### DATASET CONTENT:
────────────────
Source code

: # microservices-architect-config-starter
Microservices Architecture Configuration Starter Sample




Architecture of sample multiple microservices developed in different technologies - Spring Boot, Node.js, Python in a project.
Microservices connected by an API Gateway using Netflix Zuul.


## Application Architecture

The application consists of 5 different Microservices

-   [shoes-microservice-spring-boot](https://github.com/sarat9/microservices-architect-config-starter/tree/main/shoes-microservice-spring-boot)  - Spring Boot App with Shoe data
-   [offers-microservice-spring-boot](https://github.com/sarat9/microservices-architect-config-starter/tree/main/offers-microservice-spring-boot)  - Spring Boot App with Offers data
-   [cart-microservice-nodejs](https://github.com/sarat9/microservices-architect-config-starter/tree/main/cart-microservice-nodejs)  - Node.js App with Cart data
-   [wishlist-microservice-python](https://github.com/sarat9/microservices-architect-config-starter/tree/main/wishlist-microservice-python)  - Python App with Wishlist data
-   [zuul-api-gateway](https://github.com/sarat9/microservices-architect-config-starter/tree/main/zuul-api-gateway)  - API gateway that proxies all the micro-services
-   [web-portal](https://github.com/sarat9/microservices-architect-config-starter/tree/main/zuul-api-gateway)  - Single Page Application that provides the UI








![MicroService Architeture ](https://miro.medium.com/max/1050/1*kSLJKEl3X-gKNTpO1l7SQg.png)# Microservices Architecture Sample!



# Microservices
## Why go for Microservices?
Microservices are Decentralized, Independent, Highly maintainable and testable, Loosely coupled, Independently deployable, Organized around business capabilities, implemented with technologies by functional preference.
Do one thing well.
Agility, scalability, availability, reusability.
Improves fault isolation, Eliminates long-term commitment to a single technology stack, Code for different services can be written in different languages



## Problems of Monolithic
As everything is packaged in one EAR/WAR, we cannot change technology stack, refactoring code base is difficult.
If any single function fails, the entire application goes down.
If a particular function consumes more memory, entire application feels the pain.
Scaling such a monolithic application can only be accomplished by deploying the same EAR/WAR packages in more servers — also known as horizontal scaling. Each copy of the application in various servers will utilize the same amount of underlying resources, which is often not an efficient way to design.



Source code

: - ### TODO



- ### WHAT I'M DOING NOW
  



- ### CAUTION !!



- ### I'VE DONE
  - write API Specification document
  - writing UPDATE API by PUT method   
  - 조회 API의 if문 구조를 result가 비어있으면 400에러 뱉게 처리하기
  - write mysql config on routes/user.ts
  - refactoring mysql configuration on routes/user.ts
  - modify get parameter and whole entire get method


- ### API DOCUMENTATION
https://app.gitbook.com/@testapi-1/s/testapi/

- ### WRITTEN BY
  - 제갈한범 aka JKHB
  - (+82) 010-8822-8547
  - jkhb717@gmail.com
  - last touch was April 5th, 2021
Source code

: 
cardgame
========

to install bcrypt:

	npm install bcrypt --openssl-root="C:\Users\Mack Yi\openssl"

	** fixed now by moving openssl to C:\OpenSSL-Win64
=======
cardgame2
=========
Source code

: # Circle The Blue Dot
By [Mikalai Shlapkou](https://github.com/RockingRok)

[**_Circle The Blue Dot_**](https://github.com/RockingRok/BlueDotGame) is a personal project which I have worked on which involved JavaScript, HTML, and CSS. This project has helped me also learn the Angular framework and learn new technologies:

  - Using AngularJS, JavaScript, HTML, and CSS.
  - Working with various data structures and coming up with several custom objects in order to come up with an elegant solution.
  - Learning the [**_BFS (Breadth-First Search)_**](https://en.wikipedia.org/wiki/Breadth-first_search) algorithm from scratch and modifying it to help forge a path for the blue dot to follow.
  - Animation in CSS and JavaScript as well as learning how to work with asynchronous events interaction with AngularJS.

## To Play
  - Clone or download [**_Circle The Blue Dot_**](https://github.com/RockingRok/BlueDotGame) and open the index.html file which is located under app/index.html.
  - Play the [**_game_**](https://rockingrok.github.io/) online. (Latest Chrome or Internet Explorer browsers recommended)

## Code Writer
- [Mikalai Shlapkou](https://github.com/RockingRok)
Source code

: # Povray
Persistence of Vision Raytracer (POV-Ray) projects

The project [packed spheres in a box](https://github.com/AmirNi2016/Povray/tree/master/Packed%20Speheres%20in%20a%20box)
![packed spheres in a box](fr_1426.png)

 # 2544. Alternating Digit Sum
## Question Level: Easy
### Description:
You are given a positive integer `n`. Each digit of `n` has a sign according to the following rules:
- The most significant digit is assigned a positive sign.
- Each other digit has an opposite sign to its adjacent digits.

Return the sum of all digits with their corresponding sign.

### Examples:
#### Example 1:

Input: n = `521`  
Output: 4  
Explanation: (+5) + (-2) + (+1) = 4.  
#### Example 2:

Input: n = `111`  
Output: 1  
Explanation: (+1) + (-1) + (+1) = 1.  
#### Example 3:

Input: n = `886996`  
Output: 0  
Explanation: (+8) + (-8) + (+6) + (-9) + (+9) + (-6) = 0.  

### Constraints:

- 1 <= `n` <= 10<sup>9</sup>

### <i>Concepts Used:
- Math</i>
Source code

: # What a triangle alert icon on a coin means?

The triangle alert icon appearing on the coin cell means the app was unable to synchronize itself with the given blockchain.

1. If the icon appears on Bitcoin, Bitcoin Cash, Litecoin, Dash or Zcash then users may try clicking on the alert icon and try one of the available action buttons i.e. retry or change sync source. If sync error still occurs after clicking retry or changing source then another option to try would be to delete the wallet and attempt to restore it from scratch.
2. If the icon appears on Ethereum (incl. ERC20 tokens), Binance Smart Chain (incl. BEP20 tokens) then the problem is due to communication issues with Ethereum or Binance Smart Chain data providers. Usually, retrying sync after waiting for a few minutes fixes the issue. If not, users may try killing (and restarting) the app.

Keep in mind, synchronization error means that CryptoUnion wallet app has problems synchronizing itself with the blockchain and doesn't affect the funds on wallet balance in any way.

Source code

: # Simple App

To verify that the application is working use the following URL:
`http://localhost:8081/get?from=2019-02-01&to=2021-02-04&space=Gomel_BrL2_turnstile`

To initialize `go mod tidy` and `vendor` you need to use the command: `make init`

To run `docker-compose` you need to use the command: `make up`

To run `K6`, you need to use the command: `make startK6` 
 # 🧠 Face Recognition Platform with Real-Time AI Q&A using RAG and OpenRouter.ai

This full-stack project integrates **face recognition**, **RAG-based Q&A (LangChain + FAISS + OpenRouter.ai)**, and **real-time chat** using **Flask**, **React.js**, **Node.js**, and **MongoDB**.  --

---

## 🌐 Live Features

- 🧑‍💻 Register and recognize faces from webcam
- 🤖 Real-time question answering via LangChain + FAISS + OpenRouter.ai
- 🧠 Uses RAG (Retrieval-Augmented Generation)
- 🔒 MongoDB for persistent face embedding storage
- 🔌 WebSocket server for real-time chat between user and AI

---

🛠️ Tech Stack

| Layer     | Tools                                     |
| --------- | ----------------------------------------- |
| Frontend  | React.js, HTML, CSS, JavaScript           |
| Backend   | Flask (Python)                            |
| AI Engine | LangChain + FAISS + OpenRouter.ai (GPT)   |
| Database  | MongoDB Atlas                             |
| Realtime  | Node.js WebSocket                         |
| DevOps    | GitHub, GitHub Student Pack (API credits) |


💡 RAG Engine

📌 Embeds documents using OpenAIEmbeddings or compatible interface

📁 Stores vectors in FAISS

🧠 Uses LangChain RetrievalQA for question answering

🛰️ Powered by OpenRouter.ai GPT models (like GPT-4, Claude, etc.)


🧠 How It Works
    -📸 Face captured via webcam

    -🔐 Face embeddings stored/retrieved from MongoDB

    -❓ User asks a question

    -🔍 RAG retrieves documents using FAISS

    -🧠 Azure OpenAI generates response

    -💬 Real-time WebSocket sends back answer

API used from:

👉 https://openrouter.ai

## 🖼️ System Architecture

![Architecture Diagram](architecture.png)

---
────────────────
Output the listing exactly, from first line to last.

### EXERCISE OUTPUT:
Source code

: # microservices-architect-config-starter
Microservices Architecture Configuration Starter Sample




Architecture of sample multiple microservices developed in different technologies - Spring Boot, Node.js, Python in a project.
Microservices connected by an API Gateway using Netflix Zuul.


## Application Architecture

The application consists of 5 different Microservices

-   [shoes-microservice-spring-boot](https://github.com/sarat9/microservices-architect-config-starter/tree/main/shoes-microservice-spring-boot)  - Spring Boot App with Shoe data
-   [offers-microservice-spring-boot](https://github.com/sarat9/microservices-architect-config-starter/tree/main/offers-microservice-spring-boot)  - Spring Boot App with Offers data
-   [cart-microservice-nodejs](https://github.com/sarat9/microservices-architect-config-starter/tree/main/cart-microservice-nodejs)  - Node.js App with Cart data
-   [wishlist-microservice-python](https://github.com/sarat9/microservices-architect-config-starter/tree/main/wishlist-microservice-python)  - Python App with Wishlist data
-   [zuul-api-gateway](https://github.com/sarat9/microservices-architect-config-starter/tree/main/zuul-api-gateway)  - API gateway that proxies all the micro-services
-   [web-portal](https://github.com/sarat9/microservices-architect-config-starter/tree/main/zuul-api-gateway)  - Single Page Application that provides the UI








![MicroService Architeture ](https://miro.medium.com/max/1050/1*kSLJKEl3X-gKNTpO1l7SQg.png)# Microservices Architecture Sample!



# Microservices
## Why go for Microservices?
Microservices are Decentralized, Independent, Highly maintainable and testable, Loosely coupled, Independently deployable, Organized around business capabilities, implemented with technologies by functional preference.
Do one thing well.
Agility, scalability, availability, reusability.
Improves fault isolation, Eliminates long-term commitment to a single technology stack, Code for different services can be written in different languages



## Problems of Monolithic
As everything is packaged in one EAR/WAR, we cannot change technology stack, refactoring code base is difficult.
If any single function fails, the entire application goes down.
If a particular function consumes more memory, entire application feels the pain.
Scaling such a monolithic application can only be accomplished by deploying the same EAR/WAR packages in more servers — also known as horizontal scaling. Each copy of the application in various servers will utilize the same amount of underlying resources, which is often not an efficient way to design.



Source code

: - ### TODO



- ### WHAT I'M DOING NOW
  



- ### CAUTION !!



- ### I'VE DONE
  - write API Specification document
  - writing UPDATE API by PUT method   
  - 조회 API의 if문 구조를 result가 비어있으면 400에러 뱉게 처리하기
  - write mysql config on routes/user.ts
  - refactoring mysql configuration on routes/user.ts
  - modify get parameter and whole entire get method


- ### API DOCUMENTATION
https://app.gitbook.com/@testapi-1/s/testapi/

- ### WRITTEN BY
  - 제갈한범 aka JKHB
  - (+82) 010-8822-8547
  - jkhb717@gmail.com
  - last touch was April 5th, 2021
Source code

: 
cardgame
========

to install bcrypt:

	npm install bcrypt --openssl-root="C:\Users\Mack Yi\openssl"

	** fixed now by moving openssl to C:\OpenSSL-Win64
=======
cardgame2
=========
Source code

: # Circle The Blue Dot
By [Mikalai Shlapkou](https://github.com/RockingRok)

[**_Circle The Blue Dot_**](https://github.com/RockingRok/BlueDotGame) is a personal project which I have worked on which involved JavaScript, HTML, and CSS. This project has helped me also learn the Angular framework and learn new technologies:

  - Using AngularJS, JavaScript, HTML, and CSS.
  - Working with various data structures and coming up with several custom objects in order to come up with an elegant solution.
  - Learning the [**_BFS (Breadth-First Search)_**](https://en.wikipedia.org/wiki/Breadth-first_search) algorithm from scratch and modifying it to help forge a path for the blue dot to follow.
  - Animation in CSS and JavaScript as well as learning how to work with asynchronous events interaction with AngularJS.

## To Play
  - Clone or download [**_Circle The Blue Dot_**](https://github.com/RockingRok/BlueDotGame) and open the index.html file which is located under app/index.html.
  - Play the [**_game_**](https://rockingrok.github.io/) online. (Latest Chrome or Internet Explorer browsers recommended)

## Code Writer
- [Mikalai Shlapkou](https://github.com/RockingRok)
Source code

: # Povray
Persistence of Vision Raytracer (POV-Ray) projects

The project [packed spheres in a box](https://github.com/AmirNi2016/Povray/tree/master/Packed%20Speheres%20in%20a%20box)
![packed spheres in a box](fr_1426.png)

 # 2544. Alternating Digit Sum
## Question Level: Easy
### Description:
You are given a positive integer `n`. Each digit of `n` has a sign according to the following rules:
- The most significant digit is assigned a positive sign.
- Each other digit has an opposite sign to its adjacent digits.

Return the sum of all digits with their corresponding sign.

### Examples:
#### Example 1:

Input: n = `521`  
Output: 4  
Explanation: (+5) + (-2) + (+1) = 4.  
#### Example 2:

Input: n = `111`  
Output: 1  
Explanation: (+1) + (-1) + (+1) = 1.  
#### Example 3:

Input: n = `886996`  
Output: 0  
Explanation: (+8) + (-8) + (+6) + (-9) + (+9) + (-6) = 0.  

### Constraints:

- 1 <= `n` <= 10<sup>9</sup>

### <i>Concepts Used:
- Math</i>
Source code

: # What a triangle alert icon on a coin means?

The triangle alert icon appearing on the coin cell means the app was unable to synchronize itself with the given blockchain.

1. If the icon appears on Bitcoin, Bitcoin Cash, Litecoin, Dash or Zcash then users may try clicking on the alert icon and try one of the available action buttons i.e. retry or change sync source. If sync error still occurs after clicking retry or changing source then another option to try would be to delete the wallet and attempt to restore it from scratch.
2. If the icon appears on Ethereum (incl. ERC20 tokens), Binance Smart Chain (incl. BEP20 tokens) then the problem is due to communication issues with Ethereum or Binance Smart Chain data providers. Usually, retrying sync after waiting for a few minutes fixes the issue. If not, users may try killing (and restarting) the app.

Keep in mind, synchronization error means that CryptoUnion wallet app has problems synchronizing itself with the blockchain and doesn't affect the funds on wallet balance in any way.

Source code

: # Simple App

To verify that the application is working use the following URL:
`http://localhost:8081/get?from=2019-02-01&to=2021-02-04&space=Gomel_BrL2_turnstile`

To initialize `go mod tidy` and `vendor` you need to use the command: `make init`

To run `docker-compose` you need to use the command: `make up`

To run `K6`, you need to use the command: `make startK6` 
 # 🧠 Face Recognition Platform with Real-Time AI Q&A using RAG and OpenRouter.ai

This full-stack project integrates **face recognition**, **RAG-based Q&A (LangChain + FAISS + OpenRouter.ai)**, and **real-time chat** using **Flask**, **React.js**, **Node.js**, and **MongoDB**.  --

---

## 🌐 Live Features

- 🧑‍💻 Register and recognize faces from webcam
- 🤖 Real-time question answering via LangChain + FAISS + OpenRouter.ai
- 🧠 Uses RAG (Retrieval-Augmented Generation)
- 🔒 MongoDB for persistent face embedding storage
- 🔌 WebSocket server for real-time chat between user and AI

---

🛠️ Tech Stack

| Layer     | Tools                                     |
| --------- | ----------------------------------------- |
| Frontend  | React.js, HTML, CSS, JavaScript           |
| Backend   | Flask (Python)                            |
| AI Engine | LangChain + FAISS + OpenRouter.ai (GPT)   |
| Database  | MongoDB Atlas                             |
| Realtime  | Node.js WebSocket                         |
| DevOps    | GitHub, GitHub Student Pack (API credits) |


💡 RAG Engine

📌 Embeds documents using OpenAIEmbeddings or compatible interface

📁 Stores vectors in FAISS

🧠 Uses LangChain RetrievalQA for question answering

🛰️ Powered by OpenRouter.ai GPT models (like GPT-4, Claude, etc.)


🧠 How It Works
    -📸 Face captured via webcam

    -🔐 Face embeddings stored/retrieved from MongoDB

    -❓ User asks a question

    -🔍 RAG retrieves documents using FAISS

    -🧠 Azure OpenAI generates response

    -💬 Real-time WebSocket sends back answer

API used from:

👉 https://openrouter.ai

## 🖼️ System Architecture

![Architecture Diagram](architecture.png)

---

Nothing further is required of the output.